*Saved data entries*
◆ ◆ ◆ ◆ ◆

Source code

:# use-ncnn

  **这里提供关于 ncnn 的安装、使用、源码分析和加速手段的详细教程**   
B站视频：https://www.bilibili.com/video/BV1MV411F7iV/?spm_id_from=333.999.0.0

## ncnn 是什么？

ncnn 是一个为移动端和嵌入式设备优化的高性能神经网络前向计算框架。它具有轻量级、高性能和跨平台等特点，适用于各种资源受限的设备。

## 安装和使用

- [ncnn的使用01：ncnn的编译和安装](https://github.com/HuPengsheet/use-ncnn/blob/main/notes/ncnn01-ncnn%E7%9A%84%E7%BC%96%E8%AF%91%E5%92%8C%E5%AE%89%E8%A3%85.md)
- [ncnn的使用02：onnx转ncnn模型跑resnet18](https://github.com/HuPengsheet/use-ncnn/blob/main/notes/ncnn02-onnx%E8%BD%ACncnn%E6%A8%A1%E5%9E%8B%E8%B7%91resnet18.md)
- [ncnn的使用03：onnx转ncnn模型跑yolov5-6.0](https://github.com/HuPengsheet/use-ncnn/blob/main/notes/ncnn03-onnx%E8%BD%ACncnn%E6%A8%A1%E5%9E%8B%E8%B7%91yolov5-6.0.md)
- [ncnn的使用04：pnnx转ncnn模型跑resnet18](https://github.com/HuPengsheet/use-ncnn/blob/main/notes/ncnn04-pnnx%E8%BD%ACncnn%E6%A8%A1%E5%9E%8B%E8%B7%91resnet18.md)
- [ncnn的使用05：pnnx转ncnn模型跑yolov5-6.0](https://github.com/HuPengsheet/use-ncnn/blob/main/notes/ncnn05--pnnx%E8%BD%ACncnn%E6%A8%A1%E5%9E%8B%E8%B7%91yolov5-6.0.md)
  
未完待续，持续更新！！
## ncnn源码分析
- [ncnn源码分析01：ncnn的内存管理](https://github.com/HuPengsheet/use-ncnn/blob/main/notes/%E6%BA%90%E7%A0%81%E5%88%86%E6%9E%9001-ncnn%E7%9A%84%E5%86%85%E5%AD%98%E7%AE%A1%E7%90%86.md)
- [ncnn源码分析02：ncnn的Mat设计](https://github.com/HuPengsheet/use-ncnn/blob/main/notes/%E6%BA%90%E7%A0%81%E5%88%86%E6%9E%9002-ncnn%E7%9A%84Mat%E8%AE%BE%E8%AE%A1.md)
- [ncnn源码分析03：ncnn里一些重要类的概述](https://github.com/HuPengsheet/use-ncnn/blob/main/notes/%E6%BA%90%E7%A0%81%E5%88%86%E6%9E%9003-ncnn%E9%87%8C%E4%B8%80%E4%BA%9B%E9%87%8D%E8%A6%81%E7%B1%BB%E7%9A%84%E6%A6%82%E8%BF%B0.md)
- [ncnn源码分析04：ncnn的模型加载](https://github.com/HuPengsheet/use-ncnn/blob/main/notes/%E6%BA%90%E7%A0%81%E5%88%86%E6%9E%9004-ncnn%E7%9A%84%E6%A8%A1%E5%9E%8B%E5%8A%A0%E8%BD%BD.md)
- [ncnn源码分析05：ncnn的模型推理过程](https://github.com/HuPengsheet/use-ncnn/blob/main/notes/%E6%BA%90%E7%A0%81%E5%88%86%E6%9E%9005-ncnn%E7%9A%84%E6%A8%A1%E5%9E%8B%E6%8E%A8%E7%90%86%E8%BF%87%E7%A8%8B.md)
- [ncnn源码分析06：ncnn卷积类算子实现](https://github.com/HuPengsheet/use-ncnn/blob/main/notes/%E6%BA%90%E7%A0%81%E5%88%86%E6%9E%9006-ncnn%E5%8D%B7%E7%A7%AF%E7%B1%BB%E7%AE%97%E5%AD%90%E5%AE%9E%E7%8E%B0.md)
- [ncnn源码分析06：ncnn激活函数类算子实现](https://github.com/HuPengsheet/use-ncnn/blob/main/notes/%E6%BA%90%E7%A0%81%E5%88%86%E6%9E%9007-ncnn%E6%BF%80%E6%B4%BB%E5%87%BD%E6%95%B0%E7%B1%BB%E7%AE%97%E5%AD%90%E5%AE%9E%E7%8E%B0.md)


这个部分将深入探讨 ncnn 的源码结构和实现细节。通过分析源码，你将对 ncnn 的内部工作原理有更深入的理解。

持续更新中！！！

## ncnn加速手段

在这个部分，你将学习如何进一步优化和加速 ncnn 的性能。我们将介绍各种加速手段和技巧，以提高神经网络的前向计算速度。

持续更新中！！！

◆ ◆ ◆ ◆ ◆

*Instructions to follow*
Copy the entries word for word. Start at the first line and end with the line containing "- [ncnn的使用02：o".

*Answer to this exercise*
Source code

:# use-ncnn

  **这里提供关于 ncnn 的安装、使用、源码分析和加速手段的详细教程**   
B站视频：https://www.bilibili.com/video/BV1MV411F7iV/?spm_id_from=333.999.0.0

## ncnn 是什么？

ncnn 是一个为移动端和嵌入式设备优化的高性能神经网络前向计算框架。它具有轻量级、高性能和跨平台等特点，适用于各种资源受限的设备。

## 安装和使用

- [ncnn的使用01：ncnn的编译和安装](https://github.com/HuPengsheet/use-ncnn/blob/main/notes/ncnn01-ncnn%E7%9A%84%E7%BC%96%E8%AF%91%E5%92%8C%E5%AE%89%E8%A3%85.md)
- [ncnn的使用02：onnx转ncnn模型跑resnet18](https://github.com/HuPengsheet/use-ncnn/blob/main/notes/ncnn02-onnx%E8%BD%ACncnn%E6%A8%A1%E5%9E%8B%E8%B7%91resnet18.md)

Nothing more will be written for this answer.